De actuele stand van zaken bij de onderwijsvernieuwing, waarnaar de leden van de PvdA-fractie vragen, is de volgende. Het proces, gericht op de invoering van een nieuw samenhangend stelsel van politieonderwijs per 1 januari 2002, is in de loop van 1999 van start gegaan. Op dit moment, begin 2002, zijn de volgende tussentijdse resultaten bereikt:
– vastgestelde beroepsprofielen voor de 5 niveaus van executieve politieberoepen, aansluitend op de kwalificatiestructuur van het reguliere onderwijs;
– vastgestelde beroepsprofielen voor postinitiële, specialistische beroepen (8) en van (3) profielen voor politieleiderschap op operationeel, tactisch en strategisch niveau;
– vastgestelde kernopgaven voor de opleidingen voor de 5 kwalificatieniveaus van executieve politieberoepen;
– de ontwikkelde proeven van bekwaamheid voor de niveaus 2–6, uitgaande van de ontwikkelde kernopgaven;
– de ontwikkelde hoofdlijnen van het competentiegerichte curriculum.

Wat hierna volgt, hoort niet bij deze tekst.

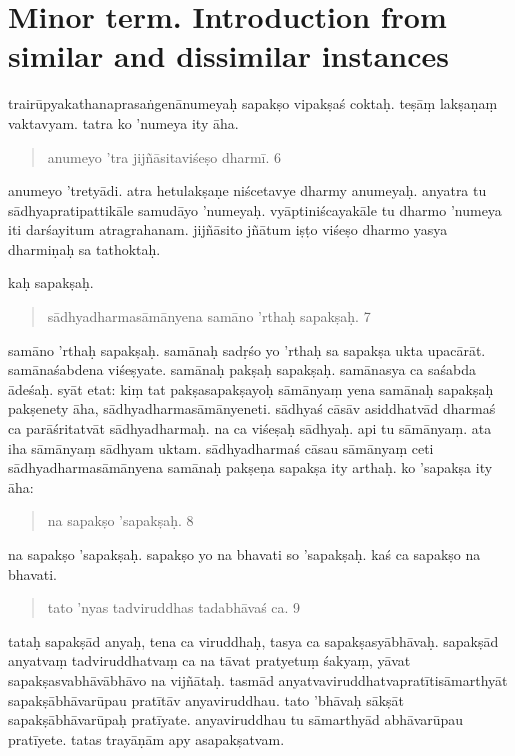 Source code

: \documentclass{article}
\begin{document}
\section{Minor term. Introduction from similar and dissimilar instances}
\pstart 
 trairūpyakathanaprasaṅgenānumeyaḥ sapakṣo vipakṣaś coktaḥ. teṣāṃ lakṣaṇaṃ vaktavyam. tatra ko 'numeya ity āha. 

 \begin{quote}
anumeyo 'tra jijñāsitaviśeṣo dharmī. 6
\end{quote}

anumeyo 'tretyādi. atra hetulakṣaṇe niścetavye dharmy anumeyaḥ. anyatra tu sādhyapratipattikāle samudāyo 'numeyaḥ. vyāptiniścayakāle tu dharmo 'numeya iti darśayitum atragrahanam. jijñāsito jñātum iṣṭo viśeṣo dharmo yasya dharmiṇaḥ sa tathoktaḥ.

kaḥ sapakṣaḥ.
\begin{quote}
sādhyadharmasāmānyena samāno 'rthaḥ sapakṣaḥ. 7
\end{quote}

samāno 'rthaḥ sapakṣaḥ. samānaḥ sadṛśo yo 'rthaḥ sa sapakṣa ukta upacārāt. samānaśabdena viśeṣyate. samānaḥ pakṣaḥ sapakṣaḥ. samānasya ca saśabda ādeśaḥ. 
 \pend
 \pstart
{}syāt etat: kiṃ tat pakṣasapakṣayoḥ sāmānyaṃ yena samānaḥ sapakṣaḥ pakṣenety āha, sādhyadharmasāmānyeneti. sādhyaś cāsāv asiddhatvād dharmaś ca parāśritatvāt sādhyadharmaḥ. na ca viśeṣaḥ sādhyaḥ. api tu sāmānyaṃ. ata iha sāmānyaṃ sādhyam uktam. sādhyadharmaś cāsau sāmānyaṃ ceti sādhyadharmasāmānyena samānaḥ pakṣeṇa sapakṣa ity arthaḥ.
\pend
\pstart
ko 'sapakṣa ity āha: 

\begin{quote}
na sapakṣo 'sapakṣaḥ. 8
\end{quote}

na sapakṣo 'sapakṣaḥ. sapakṣo yo na bhavati so 'sapakṣaḥ.
\pend
\pstart
kaś ca sapakṣo na bhavati.

\begin{quote}
tato 'nyas tadviruddhas tadabhāvaś ca. 9
\end{quote}

tataḥ sapakṣād anyaḥ, tena ca viruddhaḥ, tasya ca sapakṣasyābhāvaḥ. sapakṣād anyatvaṃ tadviruddhatvaṃ ca na tāvat pratyetuṃ śakyaṃ, yāvat sapakṣasvabhāvābhāvo na vijñātaḥ. tasmād anyatvaviruddhatvapratītisāmarthyāt sapakṣābhāvarūpau pratītāv anyaviruddhau.
\pend
\pstart
{}tato 'bhāvaḥ sākṣāt sapakṣābhāvarūpaḥ pratīyate. anyaviruddhau tu sāmarthyād abhāvarūpau pratīyete. tatas trayāṇām apy asapakṣatvam. 
\pend
{}\baselineskip
\endnumbering
\end{document}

De kernopgaven en de opzet van de leergangen voor de postinitiële specialistische en leidinggevende beroepen vinden plaats in nauwe samenwerking met de expertteams en programmaraden, waarin de korpsen vertegenwoordigd zijn. Voorjaar 2002 zal het LSOP overgaan tot aanbieding (ter legitimering) van de postinitiële kernopgaven, geplaatst binnen leergangen, aan de politieberaden, Dat betekent dat de uitvoering van het postinitieel specialistisch onderwijs naar verwachting op 1 januari 2003 van start gaat en het postinitieel onderwijs van leidinggevenden naar verwachting in de tweede helft van 2002.
De fractieleden van de PvdA vragen wie bij de totstandkoming van het wetsvoorstel zijn betrokken en in het bijzonder of de onderwijssector is geconsulteerd.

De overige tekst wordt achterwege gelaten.